#### Task material ####
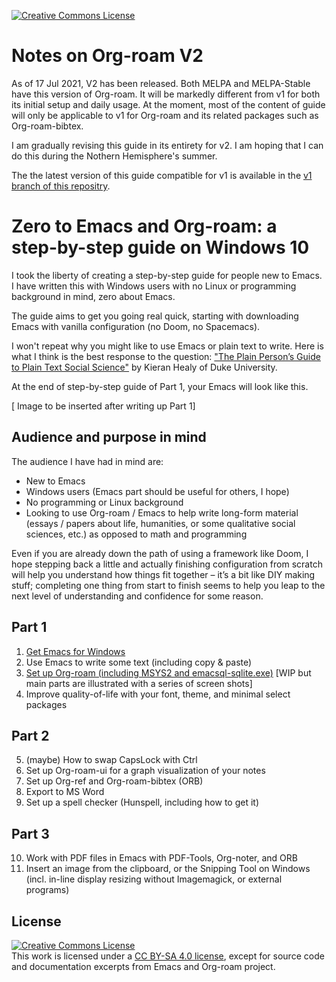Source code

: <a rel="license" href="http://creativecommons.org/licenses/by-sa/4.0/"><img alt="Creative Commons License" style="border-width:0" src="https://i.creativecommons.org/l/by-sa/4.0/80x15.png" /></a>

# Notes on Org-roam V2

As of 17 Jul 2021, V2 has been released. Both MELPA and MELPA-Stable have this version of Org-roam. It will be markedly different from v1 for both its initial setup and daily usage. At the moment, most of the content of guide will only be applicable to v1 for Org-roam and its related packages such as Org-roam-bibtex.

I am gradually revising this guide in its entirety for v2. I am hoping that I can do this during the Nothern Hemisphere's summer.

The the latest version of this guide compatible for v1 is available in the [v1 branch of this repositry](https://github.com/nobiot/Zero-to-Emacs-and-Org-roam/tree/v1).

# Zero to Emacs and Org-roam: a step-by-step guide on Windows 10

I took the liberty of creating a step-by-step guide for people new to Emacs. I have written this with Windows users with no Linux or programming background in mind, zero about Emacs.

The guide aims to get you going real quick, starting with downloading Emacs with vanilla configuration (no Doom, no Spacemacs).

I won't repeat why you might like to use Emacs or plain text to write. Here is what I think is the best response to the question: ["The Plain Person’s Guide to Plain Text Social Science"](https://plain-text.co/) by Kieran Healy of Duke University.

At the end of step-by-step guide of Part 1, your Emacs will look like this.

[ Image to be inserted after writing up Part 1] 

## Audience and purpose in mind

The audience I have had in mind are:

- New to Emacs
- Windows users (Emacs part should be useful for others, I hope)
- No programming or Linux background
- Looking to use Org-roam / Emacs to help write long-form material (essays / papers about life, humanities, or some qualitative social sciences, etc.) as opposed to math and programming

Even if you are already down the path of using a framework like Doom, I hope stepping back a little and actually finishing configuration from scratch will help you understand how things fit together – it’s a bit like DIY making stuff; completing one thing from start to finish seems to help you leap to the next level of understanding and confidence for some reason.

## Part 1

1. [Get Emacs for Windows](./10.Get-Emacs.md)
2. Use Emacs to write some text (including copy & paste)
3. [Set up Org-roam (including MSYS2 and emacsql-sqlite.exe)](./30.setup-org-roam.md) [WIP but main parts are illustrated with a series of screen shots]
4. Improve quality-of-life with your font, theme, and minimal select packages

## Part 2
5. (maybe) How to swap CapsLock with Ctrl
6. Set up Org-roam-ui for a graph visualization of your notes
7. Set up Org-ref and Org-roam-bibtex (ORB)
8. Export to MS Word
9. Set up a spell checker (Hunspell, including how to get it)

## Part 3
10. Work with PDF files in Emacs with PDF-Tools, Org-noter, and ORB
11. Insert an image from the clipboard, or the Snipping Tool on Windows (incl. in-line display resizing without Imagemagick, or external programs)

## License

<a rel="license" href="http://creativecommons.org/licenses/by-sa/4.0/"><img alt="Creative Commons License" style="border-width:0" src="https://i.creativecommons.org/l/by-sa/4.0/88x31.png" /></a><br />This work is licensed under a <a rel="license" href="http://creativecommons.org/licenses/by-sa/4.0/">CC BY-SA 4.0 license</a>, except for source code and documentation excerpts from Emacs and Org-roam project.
####
Your task>
Tell how many lines of the data above hold the string "Creative". The number alone is the answer.

Your solution>
2